▸ Try it:
Reproduce exactly the lines from the top of the records below through the line holding "# We're sorry in advance".

= = = = = = =

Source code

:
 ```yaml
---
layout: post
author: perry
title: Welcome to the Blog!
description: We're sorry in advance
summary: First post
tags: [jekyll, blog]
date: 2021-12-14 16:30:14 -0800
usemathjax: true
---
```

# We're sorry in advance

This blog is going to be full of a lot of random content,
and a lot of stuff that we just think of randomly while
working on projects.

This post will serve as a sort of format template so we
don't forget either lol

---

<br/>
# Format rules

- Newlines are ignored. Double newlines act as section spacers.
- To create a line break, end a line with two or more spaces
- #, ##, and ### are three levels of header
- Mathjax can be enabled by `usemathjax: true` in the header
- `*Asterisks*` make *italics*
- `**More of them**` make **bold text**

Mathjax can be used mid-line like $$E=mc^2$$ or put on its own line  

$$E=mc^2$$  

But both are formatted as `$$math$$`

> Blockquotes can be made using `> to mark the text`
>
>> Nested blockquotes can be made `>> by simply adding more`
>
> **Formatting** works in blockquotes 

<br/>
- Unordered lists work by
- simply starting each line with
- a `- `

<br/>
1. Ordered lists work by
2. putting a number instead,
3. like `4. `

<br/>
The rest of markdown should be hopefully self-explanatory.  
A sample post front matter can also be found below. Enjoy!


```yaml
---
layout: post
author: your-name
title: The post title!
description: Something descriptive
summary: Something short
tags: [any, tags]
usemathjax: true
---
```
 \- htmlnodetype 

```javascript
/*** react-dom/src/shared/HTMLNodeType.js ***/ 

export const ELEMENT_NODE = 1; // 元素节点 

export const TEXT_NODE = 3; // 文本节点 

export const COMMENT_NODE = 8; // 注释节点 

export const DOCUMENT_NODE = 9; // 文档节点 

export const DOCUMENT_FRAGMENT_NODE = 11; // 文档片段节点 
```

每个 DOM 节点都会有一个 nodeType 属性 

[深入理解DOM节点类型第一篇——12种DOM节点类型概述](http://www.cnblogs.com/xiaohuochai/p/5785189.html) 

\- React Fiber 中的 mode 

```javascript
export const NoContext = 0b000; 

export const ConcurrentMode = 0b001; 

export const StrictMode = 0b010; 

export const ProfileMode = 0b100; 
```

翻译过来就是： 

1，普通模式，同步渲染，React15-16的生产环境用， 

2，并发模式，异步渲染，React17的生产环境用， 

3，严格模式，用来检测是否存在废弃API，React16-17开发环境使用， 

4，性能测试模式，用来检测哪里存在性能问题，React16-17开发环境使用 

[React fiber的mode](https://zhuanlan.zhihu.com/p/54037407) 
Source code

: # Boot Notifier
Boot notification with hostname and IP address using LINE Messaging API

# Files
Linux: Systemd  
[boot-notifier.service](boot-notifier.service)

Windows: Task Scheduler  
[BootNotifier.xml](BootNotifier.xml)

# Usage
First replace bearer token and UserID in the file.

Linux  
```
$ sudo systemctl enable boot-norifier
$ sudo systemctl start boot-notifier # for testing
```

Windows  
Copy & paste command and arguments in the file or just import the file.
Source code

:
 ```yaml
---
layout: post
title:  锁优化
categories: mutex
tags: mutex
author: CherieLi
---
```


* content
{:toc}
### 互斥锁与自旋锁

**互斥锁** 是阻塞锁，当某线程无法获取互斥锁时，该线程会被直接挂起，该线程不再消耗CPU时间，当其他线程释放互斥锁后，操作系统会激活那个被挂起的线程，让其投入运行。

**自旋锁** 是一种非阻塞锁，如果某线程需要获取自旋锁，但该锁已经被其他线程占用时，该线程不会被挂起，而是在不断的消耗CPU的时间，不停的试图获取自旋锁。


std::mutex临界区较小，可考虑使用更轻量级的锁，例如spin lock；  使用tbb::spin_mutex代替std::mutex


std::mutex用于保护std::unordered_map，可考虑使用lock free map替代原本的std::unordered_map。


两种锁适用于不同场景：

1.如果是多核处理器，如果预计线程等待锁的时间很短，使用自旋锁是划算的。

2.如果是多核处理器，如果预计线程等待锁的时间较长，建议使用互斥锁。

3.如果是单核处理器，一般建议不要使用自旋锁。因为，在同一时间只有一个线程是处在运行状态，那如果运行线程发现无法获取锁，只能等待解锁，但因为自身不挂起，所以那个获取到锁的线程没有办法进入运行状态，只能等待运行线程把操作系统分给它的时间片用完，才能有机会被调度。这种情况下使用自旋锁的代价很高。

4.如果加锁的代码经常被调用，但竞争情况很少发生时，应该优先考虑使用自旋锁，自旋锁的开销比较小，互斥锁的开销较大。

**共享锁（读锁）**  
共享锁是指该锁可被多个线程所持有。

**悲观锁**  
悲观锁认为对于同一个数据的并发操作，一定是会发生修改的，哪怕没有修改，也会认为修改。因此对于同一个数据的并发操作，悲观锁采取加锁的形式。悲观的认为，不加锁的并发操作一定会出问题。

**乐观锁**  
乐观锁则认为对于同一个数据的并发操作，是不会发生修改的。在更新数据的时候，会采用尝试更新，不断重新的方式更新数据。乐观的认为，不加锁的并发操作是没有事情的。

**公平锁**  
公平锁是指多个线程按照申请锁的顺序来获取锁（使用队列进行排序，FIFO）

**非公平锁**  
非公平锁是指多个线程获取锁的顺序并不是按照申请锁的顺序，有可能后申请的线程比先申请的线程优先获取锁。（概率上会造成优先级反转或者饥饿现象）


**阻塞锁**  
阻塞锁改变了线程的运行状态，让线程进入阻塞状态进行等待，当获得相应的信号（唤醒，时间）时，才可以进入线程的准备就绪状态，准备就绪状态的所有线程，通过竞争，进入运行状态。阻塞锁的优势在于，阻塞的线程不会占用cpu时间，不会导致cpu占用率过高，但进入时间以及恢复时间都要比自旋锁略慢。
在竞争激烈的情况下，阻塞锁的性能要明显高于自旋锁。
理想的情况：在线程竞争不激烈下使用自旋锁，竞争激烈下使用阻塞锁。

= = = = = = =

▸ Exercise output:
Source code

:
 ```yaml
---
layout: post
author: perry
title: Welcome to the Blog!
description: We're sorry in advance
summary: First post
tags: [jekyll, blog]
date: 2021-12-14 16:30:14 -0800
usemathjax: true
---
```

# We're sorry in advance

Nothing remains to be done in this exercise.